Che cos’è l’”Occhio del Lustro”?

Questa volta non si trova in palcoscenico ma in sala.

Esattamente in alto proprio al centro e sopra le poltrone della platea.

L’occhio del lustro è quell’apertura, una specie di botola finemente decorata, da cui passa il lampadario della sala.

Quando le luci erano alimentate in un modo diverso della attuale corrente elettrica, quindi lumi con fiamma, il lampadario veniva acceso a mano da addetti che con delle grandi manovelle lo sollevavano per lavorarci e poi lo abbassavano per illuminare la sala.

Quando arrivava il momento dello spettacolo, il lampadario veniva sollevato, passava attraverso l’occhio del lustro che poi si richiudeva lasciando la sala al buio.

Il nome di questa apertura pare venga dal modo di definire i vetri brillanti con cui è guarnito il lampadario.

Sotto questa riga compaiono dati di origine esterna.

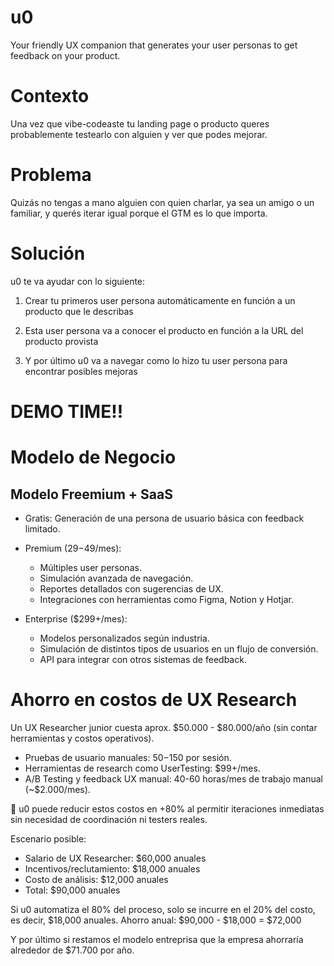 # u0

Your friendly UX companion that generates your user personas to get feedback on your product.

# Contexto

Una vez que vibe-codeaste tu landing page o producto queres probablemente testearlo con alguien y ver que podes mejorar.

# Problema

Quizás no tengas a mano alguien con quien charlar, ya sea un amigo o un familiar, y querés iterar igual porque el GTM es lo que importa.

# Solución

u0 te va ayudar con lo siguiente:

1. Crear tu primeros user persona automáticamente en función a un producto que le describas





2. Esta user persona va a conocer el producto en función a la URL del producto provista





3. Y por último u0 va a navegar como lo hizo tu user persona para encontrar posibles mejoras


# DEMO TIME!!


# Modelo de Negocio

## Modelo Freemium + SaaS
- Gratis:
  Generación de una persona de usuario básica con feedback limitado.

- Premium ($29-$49/mes):

    * Múltiples user personas.
    * Simulación avanzada de navegación.
    * Reportes detallados con sugerencias de UX.
    * Integraciones con herramientas como Figma, Notion y Hotjar.

- Enterprise ($299+/mes):

    * Modelos personalizados según industria.
    * Simulación de distintos tipos de usuarios en un flujo de conversión.
    * API para integrar con otros sistemas de feedback.


# Ahorro en costos de UX Research
Un UX Researcher junior cuesta aprox. $50.000 - $80.000/año (sin contar herramientas y costos operativos).

- Pruebas de usuario manuales: $50-$150 por sesión.
- Herramientas de research como UserTesting: $99+/mes.
- A/B Testing y feedback UX manual: 40-60 horas/mes de trabajo manual (~$2.000/mes).

🔹 u0 puede reducir estos costos en +80% al permitir iteraciones inmediatas sin necesidad de coordinación ni testers reales.

Escenario posible:

- Salario de UX Researcher: $60,000 anuales
- Incentivos/reclutamiento: $18,000 anuales
- Costo de análisis: $12,000 anuales
- Total: $90,000 anuales

Si u0 automatiza el 80% del proceso, solo se incurre en el 20% del costo, es decir, $18,000 anuales.
Ahorro anual: $90,000 - $18,000 = $72,000

Y por último si restamos el modelo entreprisa que la empresa ahorraría alrededor de $71.700 por año.
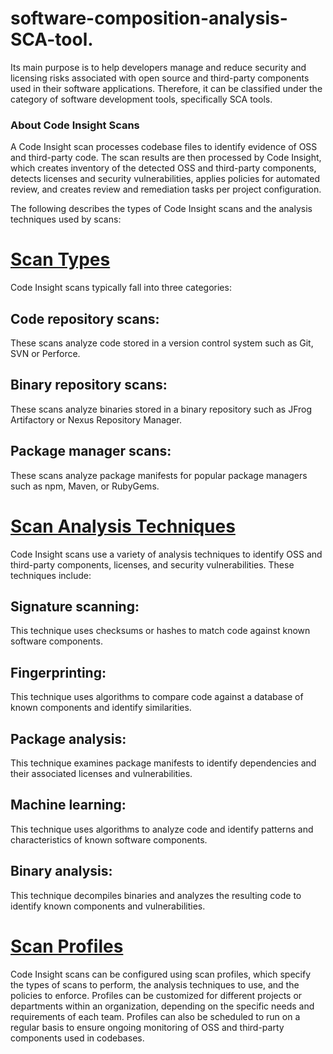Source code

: # software-composition-analysis-SCA-tool.
Its main purpose is to help developers manage and reduce security and licensing risks associated with open source and third-party components used in their software applications. Therefore, it can be classified under the category of software development tools, specifically SCA tools.
### About Code Insight Scans
A Code Insight scan processes codebase files to identify evidence of OSS and third-party code. The scan results are then processed by Code Insight, which creates inventory of the detected OSS and third-party components, detects licenses and security vulnerabilities, applies policies for automated review, and creates review and remediation tasks per project configuration.

The following describes the types of Code Insight scans and the analysis techniques used by scans:

<h1><a href="https://docs.revenera.com/fnci2022r4/content/helplibrary/Scan_Types.htm#using_1873825562_2245234">Scan Types</a></h1>
Code Insight scans typically fall into three categories:

## Code repository scans:
These scans analyze code stored in a version control system such as Git, SVN or Perforce.

## Binary repository scans: 
These scans analyze binaries stored in a binary repository such as JFrog Artifactory or Nexus Repository Manager.

## Package manager scans: 
These scans analyze package manifests for popular package managers such as npm, Maven, or RubyGems.

<h1><a href="https://docs.revenera.com/fnci2022r4/content/helplibrary/Scan_Analysis_Techniques.htm#using_1873825562_2245249">Scan Analysis Techniques</a></h1>

Code Insight scans use a variety of analysis techniques to identify OSS and third-party components, licenses, and security vulnerabilities. These techniques include:

## Signature scanning:
This technique uses checksums or hashes to match code against known software components.

## Fingerprinting: 
This technique uses algorithms to compare code against a database of known components and identify similarities.

## Package analysis: 
This technique examines package manifests to identify dependencies and their associated licenses and vulnerabilities.

## Machine learning: 
This technique uses algorithms to analyze code and identify patterns and characteristics of known software components.

## Binary analysis: 
This technique decompiles binaries and analyzes the resulting code to identify known components and vulnerabilities.


<h1><a href="[https://example.com](https://docs.revenera.com/fnci2022r4/content/helplibrary/Scan_Profiles.htm#using_1873825562_2251743)">Scan Profiles</a></h1>

Code Insight scans can be configured using scan profiles, which specify the types of scans to perform, the analysis techniques to use, and the policies to enforce. Profiles can be customized for different projects or departments within an organization, depending on the specific needs and requirements of each team. Profiles can also be scheduled to run on a regular basis to ensure ongoing monitoring of OSS and third-party components used in codebases.
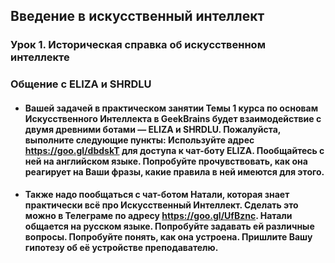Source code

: 
## Введение в искусственный интеллект
### Урок 1. Историческая справка об искусственном интеллекте
### Общение с ELIZA и SHRDLU

- #### Вашей задачей в практическом занятии Темы 1 курса по основам Искусственного Интеллекта в GeekBrains будет взаимодействие с двумя древними ботами — ELIZA и SHRDLU. Пожалуйста, выполните следующие пункты: Используйте адрес https://goo.gl/dbdskT для доступа к чат-боту ELIZA. Пообщайтесь с ней на английском языке. Попробуйте прочувствовать, как она реагирует на Ваши фразы, какие правила в ней имеются для этого.

- #### Также надо пообщаться с чат-ботом Натали, которая знает практически всё про Искусственный Интеллект. Сделать это можно в Телеграме по адресу https://goo.gl/UfBznc. Натали общается на русском языке. Попробуйте задавать ей различные вопросы. Попробуйте понять, как она устроена. Пришлите Вашу гипотезу об её устройстве преподавателю.
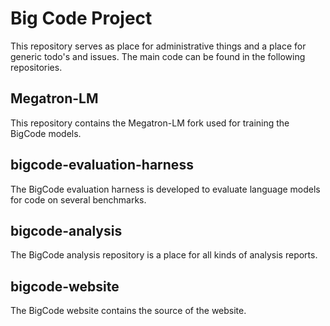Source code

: # Big Code Project

This repository serves as place for administrative things and a place for generic todo's and issues. The main code can be found in the following repositories.

## Megatron-LM
This repository contains the Megatron-LM fork used for training the BigCode models.

## bigcode-evaluation-harness
The BigCode evaluation harness is developed to evaluate language models for code on several benchmarks.

## bigcode-analysis
The BigCode analysis repository is a place for all kinds of analysis reports.

## bigcode-website
The BigCode website contains the source of the website.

Lustro uguale a lucido, scintillante.

I primi e più preziosi lampadari dei maggiori teatri d’opera italiani, sono stati realizzati proprio nelle officine di Murano.

Un tripudio di luce.

Questa curiosità viene da uno dei più capaci Light Designer del teatro italiano da poco scomparso.

Quindi quando ti capiterà di entrare in un teatro, una volta seduto al tuo posto, guarda in su e osserva l’occhio del lustro e pensa a quante volte il lampadario di quel teatro è salito e sceso per annunciare l’inizio e la fine dello spettacolo.